● The input:
◇ ◇ ◇ ◇ ◇
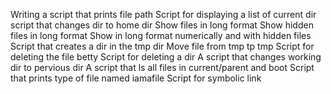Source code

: Writing a script that prints file path
Script for displaying a list of current dir
script that changes dir to home dir
Show files in long format
Show hidden files in long format
Show in long format numerically and with hidden files
Script that creates a dir in the tmp dir
Move file from tmp tp tmp
Script for deleting the file betty
Script for deleting a dir
A script that changes working dir to pervious dir
A script that ls all files in current/parent and boot
Script that prints type of file named iamafile
Script for symbolic link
◇ ◇ ◇ ◇ ◇
● What needs to be done:
Identify the lines in the entries above that contain "prints", then copy them out.

● Result for this task:
: Writing a script that prints file path
Script that prints type of file named iamafile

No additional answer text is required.